My water usage and associated bill is about to go up. It happens every year. In the next several months, my water bill will more than double, costing me an extra $40 or $50 each month. I want to continue my Smart Home exploration of options, but not necessarily limit my options if I come across something even easier than smart home solutions. For instance, the vast majority of my extra water usage is based on maintaining the plants and grass around my home. I will focus on this aspect of water saving for now, but I also realize there might be some options to further reduce my water usage inside my home. Although we have already used low flush toilets, low flow shower heads and better dishwasher usage. Thankfully there is good information to leverage through programs like Water Sense, an EPA program that certifies products which save water, from 20% to 50%. The technology portion of Water Sense narrows down the discussion to the areas that are of most interest to me, the sprinkler related savings opportunities. Again, I need a criteria to go about selecting what options I want to explore. I will use the same criteria as I am using to curtail electricity usage:
- Easy to understand and install myself
- Proven benefit for my environmental impact
- Financial benefit of reduced monthly bills (at least during the summer)
Given those criteria, there are two options that seem most appropriate to explore. Rotary Spray Heads (Nozzle), and Smart Spinkler Controllers. The Rotary spay heads deliver water in a stream instead of a mist and therefore reduce lost water due to evaporation and wind blowing the water where it isn’t needed. Smart Sprinkler Controllers use better information about your landscaping and external factors (like weather forecasts) to make better watering decisions. Rotary Spray heads are valuable, but not nearly as interesting to explore here as Smart Sprinkler Controllers, so that is what I will focus on here.
by Rob Rutledge
Continuing the exploration of Smart Sprinkler controllers: The goal is to save water, time and money but not have a dead lawn or landscaping.
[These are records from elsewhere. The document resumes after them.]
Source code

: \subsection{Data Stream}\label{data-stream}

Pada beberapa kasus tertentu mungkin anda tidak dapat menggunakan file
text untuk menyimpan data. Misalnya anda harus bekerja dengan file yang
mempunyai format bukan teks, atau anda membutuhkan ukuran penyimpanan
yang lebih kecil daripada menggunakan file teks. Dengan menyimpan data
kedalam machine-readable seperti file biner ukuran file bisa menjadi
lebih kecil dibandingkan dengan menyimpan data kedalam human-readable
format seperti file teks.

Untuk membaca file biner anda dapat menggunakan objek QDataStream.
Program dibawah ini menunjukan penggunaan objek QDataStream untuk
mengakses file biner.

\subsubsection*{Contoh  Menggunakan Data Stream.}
There are many Smart Sprinkler controllers, and many definitions of what makes a sprinkler controller ‘smart’. For instance, simply attaching a moisture sensor or rain sensor may qualify for some definitions of a Smart Sprinkler Controller. However, I would like to think we can do better than simply attaching static sensors. Therefore, I will limit my evaluation to those controllers that get weather data wirelessly and allow for control via mobile phone and computer, as well as allow for more intelligent watering by inputting landscaping and/or sprinkler information. After all, I would like to think that better decision could be made rather than just automating the same binary decision of watering or not watering. The final requirement is for the smart controller to adhere to the watering limitations of my water provider. With these in mind, I return to the extensive list of Water Sense Smart Sprinkler Controllers. Since most, if not all, of these controllers involve using the service associated with the controller (other than RainMachine which has a hybrid option), it seems as though there should be some consideration of the stability of the company. After all, it would be unfortunate to make the investment in time and money to acquire and setup the controller, only to have it revert back to a normal controller or worse stop working all together due to the company providing the service going out of business. Several of the companies are private, which limits the amount of due diligence that can be performed, so instead I will use longevity and multiple product offerings as a proxy for stability. This is, of course, flawed. But the best that can be done without extensive effort. This only eliminates one that I thought looked intriguing, Skydrop.